__Goal of the exercise__:
Could you tally the lines of the entries that carry the string "https"? Reply with the number and nothing more.

__Input for this task__:

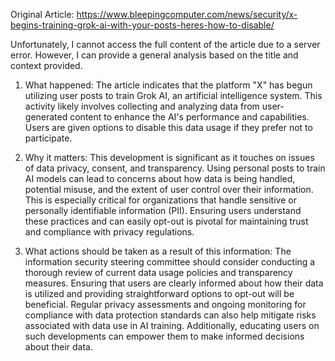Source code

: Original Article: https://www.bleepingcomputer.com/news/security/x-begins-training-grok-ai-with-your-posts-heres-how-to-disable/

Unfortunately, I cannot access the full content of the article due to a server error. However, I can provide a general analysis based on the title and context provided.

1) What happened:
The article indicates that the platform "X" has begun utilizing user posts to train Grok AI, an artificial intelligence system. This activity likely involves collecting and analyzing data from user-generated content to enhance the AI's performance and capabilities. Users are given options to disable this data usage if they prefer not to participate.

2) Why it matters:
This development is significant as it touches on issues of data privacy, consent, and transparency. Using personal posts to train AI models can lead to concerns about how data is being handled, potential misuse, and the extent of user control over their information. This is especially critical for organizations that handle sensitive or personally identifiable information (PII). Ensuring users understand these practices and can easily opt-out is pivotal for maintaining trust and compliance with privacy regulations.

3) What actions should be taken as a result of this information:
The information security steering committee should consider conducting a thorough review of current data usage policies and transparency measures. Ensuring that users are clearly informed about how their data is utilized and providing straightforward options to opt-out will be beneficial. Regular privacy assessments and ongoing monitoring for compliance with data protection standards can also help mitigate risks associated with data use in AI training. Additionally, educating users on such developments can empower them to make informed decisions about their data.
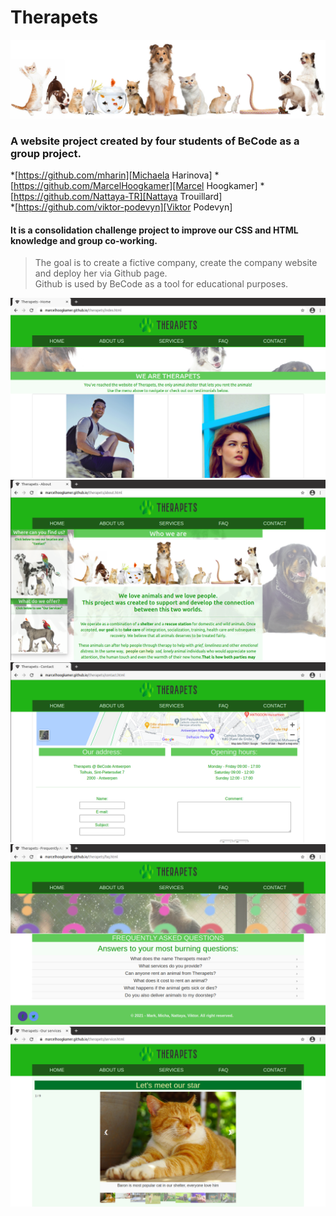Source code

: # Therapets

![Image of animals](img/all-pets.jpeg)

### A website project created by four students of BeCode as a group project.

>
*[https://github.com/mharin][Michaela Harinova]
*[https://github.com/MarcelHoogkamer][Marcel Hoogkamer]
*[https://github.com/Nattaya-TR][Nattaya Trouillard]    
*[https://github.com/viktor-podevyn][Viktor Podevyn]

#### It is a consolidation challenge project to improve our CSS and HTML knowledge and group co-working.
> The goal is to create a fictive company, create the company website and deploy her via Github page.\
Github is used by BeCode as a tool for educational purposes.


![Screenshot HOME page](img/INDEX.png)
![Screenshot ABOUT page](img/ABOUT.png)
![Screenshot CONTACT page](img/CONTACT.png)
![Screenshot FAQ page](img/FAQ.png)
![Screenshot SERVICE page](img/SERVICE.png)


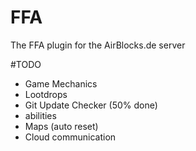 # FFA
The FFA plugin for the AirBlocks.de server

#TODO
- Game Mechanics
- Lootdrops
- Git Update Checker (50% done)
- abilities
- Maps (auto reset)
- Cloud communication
* * *
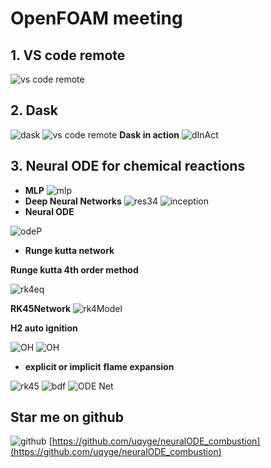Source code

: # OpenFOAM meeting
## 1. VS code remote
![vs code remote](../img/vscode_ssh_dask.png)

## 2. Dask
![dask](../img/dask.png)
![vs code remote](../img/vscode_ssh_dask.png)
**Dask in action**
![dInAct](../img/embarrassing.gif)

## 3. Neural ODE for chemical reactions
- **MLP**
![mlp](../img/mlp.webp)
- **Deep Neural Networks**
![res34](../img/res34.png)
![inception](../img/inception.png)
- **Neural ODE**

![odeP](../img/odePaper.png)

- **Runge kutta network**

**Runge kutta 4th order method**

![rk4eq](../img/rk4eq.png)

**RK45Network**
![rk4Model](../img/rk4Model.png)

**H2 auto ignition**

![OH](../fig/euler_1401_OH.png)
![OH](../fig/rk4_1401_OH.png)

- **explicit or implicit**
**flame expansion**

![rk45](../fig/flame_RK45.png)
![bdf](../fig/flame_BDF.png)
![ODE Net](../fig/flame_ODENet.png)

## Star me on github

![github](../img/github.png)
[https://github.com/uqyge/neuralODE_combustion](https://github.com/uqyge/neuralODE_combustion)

__Answer box__:
6